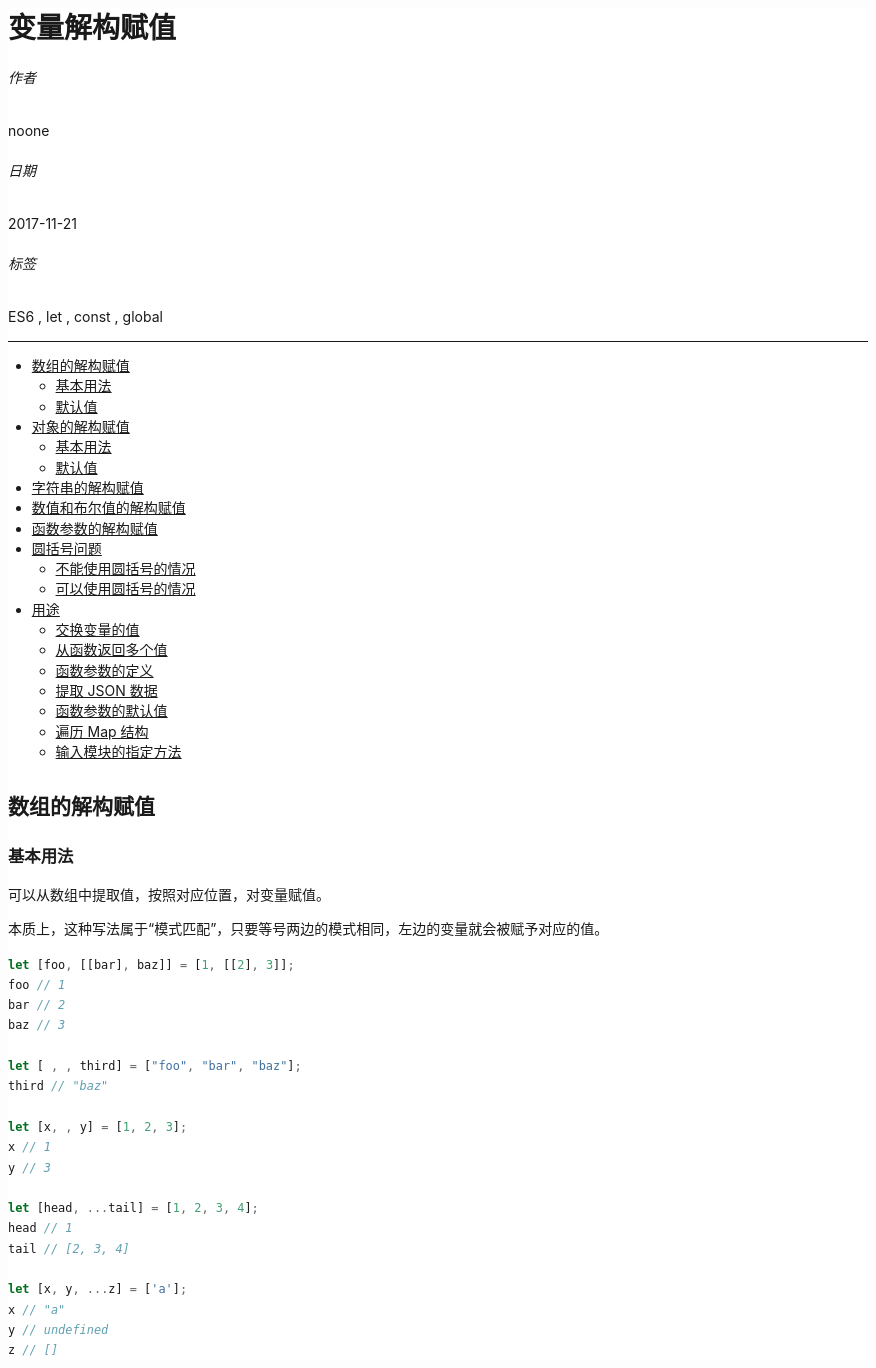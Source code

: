 # 变量解构赋值

###### 作者
noone

###### 日期
2017-11-21

###### 标签
   ES6 , let , const , global

---




* [数组的解构赋值](#数组的解构赋值)
	* [基本用法](#基本用法)
	* [默认值](#默认值)
* [对象的解构赋值](#对象的解构赋值)
	* [基本用法](#基本用法-1)
	* [默认值](#默认值-1)
* [字符串的解构赋值](#字符串的解构赋值)
* [数值和布尔值的解构赋值](#数值和布尔值的解构赋值)
* [函数参数的解构赋值](#函数参数的解构赋值)
* [圆括号问题](#圆括号问题)
	* [不能使用圆括号的情况](#不能使用圆括号的情况)
	* [可以使用圆括号的情况](#可以使用圆括号的情况)
* [用途](#用途)
	* [交换变量的值](#交换变量的值)
	* [从函数返回多个值](#从函数返回多个值)
	* [函数参数的定义](#函数参数的定义)
	* [提取 JSON 数据](#提取-json-数据)
	* [函数参数的默认值](#函数参数的默认值)
	* [遍历 Map 结构](#遍历-map-结构)
	* [输入模块的指定方法](#输入模块的指定方法)



## 数组的解构赋值
### 基本用法
可以从数组中提取值，按照对应位置，对变量赋值。

本质上，这种写法属于“模式匹配”，只要等号两边的模式相同，左边的变量就会被赋予对应的值。
```javascript
let [foo, [[bar], baz]] = [1, [[2], 3]];
foo // 1
bar // 2
baz // 3

let [ , , third] = ["foo", "bar", "baz"];
third // "baz"

let [x, , y] = [1, 2, 3];
x // 1
y // 3

let [head, ...tail] = [1, 2, 3, 4];
head // 1
tail // [2, 3, 4]

let [x, y, ...z] = ['a'];
x // "a"
y // undefined
z // []
```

——

# Work order
Output the full listing above exactly, excluding all pictures.

# Task response
Source code

: # 变量解构赋值

###### 作者
noone

###### 日期
2017-11-21

###### 标签
   ES6 , let , const , global

---




* [数组的解构赋值](#数组的解构赋值)
	* [基本用法](#基本用法)
	* [默认值](#默认值)
* [对象的解构赋值](#对象的解构赋值)
	* [基本用法](#基本用法-1)
	* [默认值](#默认值-1)
* [字符串的解构赋值](#字符串的解构赋值)
* [数值和布尔值的解构赋值](#数值和布尔值的解构赋值)
* [函数参数的解构赋值](#函数参数的解构赋值)
* [圆括号问题](#圆括号问题)
	* [不能使用圆括号的情况](#不能使用圆括号的情况)
	* [可以使用圆括号的情况](#可以使用圆括号的情况)
* [用途](#用途)
	* [交换变量的值](#交换变量的值)
	* [从函数返回多个值](#从函数返回多个值)
	* [函数参数的定义](#函数参数的定义)
	* [提取 JSON 数据](#提取-json-数据)
	* [函数参数的默认值](#函数参数的默认值)
	* [遍历 Map 结构](#遍历-map-结构)
	* [输入模块的指定方法](#输入模块的指定方法)



## 数组的解构赋值
### 基本用法
可以从数组中提取值，按照对应位置，对变量赋值。

本质上，这种写法属于“模式匹配”，只要等号两边的模式相同，左边的变量就会被赋予对应的值。
```javascript
let [foo, [[bar], baz]] = [1, [[2], 3]];
foo // 1
bar // 2
baz // 3

let [ , , third] = ["foo", "bar", "baz"];
third // "baz"

let [x, , y] = [1, 2, 3];
x // 1
y // 3

let [head, ...tail] = [1, 2, 3, 4];
head // 1
tail // [2, 3, 4]

let [x, y, ...z] = ['a'];
x // "a"
y // undefined
z // []
```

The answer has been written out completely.